Sternberg B, Hong K, Zheng W, Papahadjopoulos D
California Pacific Medical Center, Research Institute, 2340 Clay Street, San Francisco, CA 94115, USA.
Biochim Biophys Acta. 1998 Oct 15;1375(1-2):23-35. doi: 10.1016/s0005-2736(98)00129-1.

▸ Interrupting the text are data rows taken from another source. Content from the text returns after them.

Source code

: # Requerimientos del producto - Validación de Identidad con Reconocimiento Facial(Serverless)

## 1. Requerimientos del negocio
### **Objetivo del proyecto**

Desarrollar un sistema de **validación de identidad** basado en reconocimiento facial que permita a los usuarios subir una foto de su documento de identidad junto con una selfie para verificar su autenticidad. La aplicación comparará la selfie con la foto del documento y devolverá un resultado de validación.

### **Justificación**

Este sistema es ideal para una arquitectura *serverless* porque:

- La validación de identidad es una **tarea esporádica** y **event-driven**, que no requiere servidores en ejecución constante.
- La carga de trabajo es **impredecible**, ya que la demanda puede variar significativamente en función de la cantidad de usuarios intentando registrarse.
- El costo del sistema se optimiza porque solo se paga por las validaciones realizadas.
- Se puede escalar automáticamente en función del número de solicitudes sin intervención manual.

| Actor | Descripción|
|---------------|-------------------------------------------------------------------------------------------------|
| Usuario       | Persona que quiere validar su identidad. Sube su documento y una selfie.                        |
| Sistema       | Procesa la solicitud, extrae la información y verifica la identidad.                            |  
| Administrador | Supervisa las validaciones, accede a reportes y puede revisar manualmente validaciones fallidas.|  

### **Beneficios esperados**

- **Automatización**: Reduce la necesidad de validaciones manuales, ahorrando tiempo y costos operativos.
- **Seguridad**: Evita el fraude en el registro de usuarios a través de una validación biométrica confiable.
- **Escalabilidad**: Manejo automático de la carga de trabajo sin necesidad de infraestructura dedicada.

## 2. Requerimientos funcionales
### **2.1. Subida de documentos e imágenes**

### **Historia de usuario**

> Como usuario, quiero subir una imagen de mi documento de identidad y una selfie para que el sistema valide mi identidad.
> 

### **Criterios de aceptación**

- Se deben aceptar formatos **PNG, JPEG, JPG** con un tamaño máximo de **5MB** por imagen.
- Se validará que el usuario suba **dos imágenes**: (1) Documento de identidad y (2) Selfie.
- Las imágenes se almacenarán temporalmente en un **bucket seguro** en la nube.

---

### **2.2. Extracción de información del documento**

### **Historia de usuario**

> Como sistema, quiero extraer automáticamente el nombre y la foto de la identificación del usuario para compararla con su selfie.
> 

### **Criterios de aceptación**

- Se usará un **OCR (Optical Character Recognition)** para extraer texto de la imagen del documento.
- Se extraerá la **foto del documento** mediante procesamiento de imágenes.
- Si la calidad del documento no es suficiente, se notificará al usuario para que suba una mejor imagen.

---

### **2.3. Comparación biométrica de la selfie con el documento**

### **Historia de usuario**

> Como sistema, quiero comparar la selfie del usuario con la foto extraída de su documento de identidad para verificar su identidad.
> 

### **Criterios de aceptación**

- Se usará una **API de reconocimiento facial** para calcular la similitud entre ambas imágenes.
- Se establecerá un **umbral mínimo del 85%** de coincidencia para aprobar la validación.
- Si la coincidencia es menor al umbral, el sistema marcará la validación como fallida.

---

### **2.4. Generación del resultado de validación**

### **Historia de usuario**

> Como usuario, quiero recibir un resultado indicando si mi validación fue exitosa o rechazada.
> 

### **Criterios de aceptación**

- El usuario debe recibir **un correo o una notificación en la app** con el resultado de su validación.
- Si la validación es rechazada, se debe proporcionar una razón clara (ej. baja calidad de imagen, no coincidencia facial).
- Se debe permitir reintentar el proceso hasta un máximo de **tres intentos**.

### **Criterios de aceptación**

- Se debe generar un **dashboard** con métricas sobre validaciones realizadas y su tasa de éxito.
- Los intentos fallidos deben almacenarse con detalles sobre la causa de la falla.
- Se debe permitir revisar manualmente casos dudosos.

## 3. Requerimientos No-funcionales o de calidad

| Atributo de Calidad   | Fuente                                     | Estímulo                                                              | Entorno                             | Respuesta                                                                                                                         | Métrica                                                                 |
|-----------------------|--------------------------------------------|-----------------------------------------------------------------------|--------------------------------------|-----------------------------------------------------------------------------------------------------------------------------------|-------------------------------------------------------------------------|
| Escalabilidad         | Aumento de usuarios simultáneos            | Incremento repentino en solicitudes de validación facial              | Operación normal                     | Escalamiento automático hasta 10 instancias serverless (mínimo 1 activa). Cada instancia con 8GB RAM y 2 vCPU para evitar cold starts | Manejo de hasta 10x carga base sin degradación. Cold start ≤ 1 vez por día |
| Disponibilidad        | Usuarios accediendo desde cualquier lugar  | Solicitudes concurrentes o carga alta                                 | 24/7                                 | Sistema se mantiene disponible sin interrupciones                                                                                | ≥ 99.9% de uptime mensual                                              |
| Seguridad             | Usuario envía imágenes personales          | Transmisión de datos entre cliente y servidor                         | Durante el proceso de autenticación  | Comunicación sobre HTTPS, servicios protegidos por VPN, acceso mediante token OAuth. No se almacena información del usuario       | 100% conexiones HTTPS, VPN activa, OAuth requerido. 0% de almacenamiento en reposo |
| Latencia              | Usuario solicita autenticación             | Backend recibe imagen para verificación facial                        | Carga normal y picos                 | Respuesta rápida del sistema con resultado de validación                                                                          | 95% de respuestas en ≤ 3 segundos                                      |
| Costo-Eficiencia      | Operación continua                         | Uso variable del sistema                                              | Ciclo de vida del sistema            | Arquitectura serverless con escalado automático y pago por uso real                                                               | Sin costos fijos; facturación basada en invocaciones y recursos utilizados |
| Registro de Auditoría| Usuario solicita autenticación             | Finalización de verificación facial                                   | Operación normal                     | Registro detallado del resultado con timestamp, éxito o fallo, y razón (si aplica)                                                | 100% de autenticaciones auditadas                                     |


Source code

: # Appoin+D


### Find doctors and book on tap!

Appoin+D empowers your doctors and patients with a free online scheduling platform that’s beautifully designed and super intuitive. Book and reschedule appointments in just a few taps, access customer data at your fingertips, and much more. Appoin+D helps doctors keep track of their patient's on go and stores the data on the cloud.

We have investigated the morphology and transfection activity of cationic liposome-DNA complexes (CLDC) under conditions relevant to both in vivo and in vitro studies. Moreover we have attempted to establish structure-function relationships relevant for high transfection activities under both conditions. CLDC were composed of dimethyldioctadecylammonium bromide with either 1, 2-dioleoyl-sn-glycero-3-phosphoethanolamine (DOPE) or cholesterol (Chol) interacting either with pre-condensed DNA or with uncondensed plasmid DNA. Furthermore for steric stabilization 1% poly(ethylene glycol)-phospholipid conjugate was added to CLDC containing Chol and plasmid DNA. The in vivo studies were carried out in mice following i.v. injection, and the in vitro studies were performed on SK-BR-3 human breast cancer cells in the presence of media with serum. The morphology of the CLDC, monitored by freeze-fracture electron microscopy, was investigated after mixing with mouse serum or the medium where the cells were kept. The substitution of DOPE with Chol, and the addition of N-[omega-methoxypoly(oxyethylene)-alpha-oxycarbonyl-DSPE+ ++ are producing CLDC which are stabilized with respect to time and serum, and are relatively small (100-300 nm). These stabilized complexes show high expression of a marker gene in mouse lungs reaching expression values up to 10 ng luciferase per mg tissue protein, but relatively low expression in SK-BR-3 cells in vitro. Additionally, some of the complexes containing pre-condensed DNA look like 'map-pin' structures showing heads of the size of liposomes and short, stiff and tapering tails. The in vivo transfection activity of these preparations is highest. Similar complexes containing DOPE rather than Chol as helper lipid precipitate in the presence of serum and especially of cell medium and convert into hexagonal lipid (HII) phase. Such complexes, despite their high transfection activity in vitro, show very little transfection activity in vivo. These comparisons may help us to understand the fundamental difference between in vitro and in vivo activity of CLDC: high in vitro transfection activity seems to be associated with hexagonal lipid precipitates whereas high in vivo activity seems to be related with small, stabilized complexes, which in our case also exhibit some protrusions (map-pin structures).
我们研究了在与体内和体外研究相关的条件下阳离子脂质体 - DNA复合物(CLDC)的形态和转染活性。此外,我们试图建立在这两种条件下与高转染活性相关的结构 - 功能关系。CLDC由溴化二甲基二辛基铵与1,2 - 二油酰 - sn - 甘油 - 3 - 磷酸乙醇胺(DOPE)或胆固醇(Chol)组成,它们与预凝聚的DNA或未凝聚的质粒DNA相互作用。此外,为了实现空间稳定,将1%的聚乙二醇 - 磷脂共轭物添加到含有Chol和质粒DNA的CLDC中。体内研究在小鼠静脉注射后进行,体外研究在含有血清的培养基存在下对SK - BR - 3人乳腺癌细胞进行。通过冷冻断裂电子显微镜监测CLDC的形态,在与小鼠血清或细胞培养的培养基混合后进行研究。用Chol替代DOPE以及添加N - [ω - 甲氧基聚(氧乙烯) - α - 氧羰基 - DSPE + ++ 正在产生相对于时间和血清稳定的CLDC,并且相对较小(100 - 300 nm)。这些稳定的复合物在小鼠肺中显示出标记基因的高表达,达到每毫克组织蛋白高达10 ng荧光素酶的表达值,但在体外SK - BR - 3细胞中的表达相对较低。此外,一些含有预凝聚DNA的复合物看起来像“图钉”结构,显示出脂质体大小的头部和短而硬且逐渐变细的尾部。这些制剂的体内转染活性最高。含有DOPE而非Chol作为辅助脂质的类似复合物在血清尤其是细胞培养基存在下沉淀,并转化为六方脂质(HII)相。这种复合物尽管在体外具有高转染活性,但在体内显示出非常低的转染活性。这些比较可能有助于我们理解CLDC体外和体内活性之间的根本差异:高体外转染活性似乎与六方脂质沉淀有关,而高体内活性似乎与小的、稳定的复合物有关,在我们的案例中这些复合物还表现出一些突起(图钉结构)。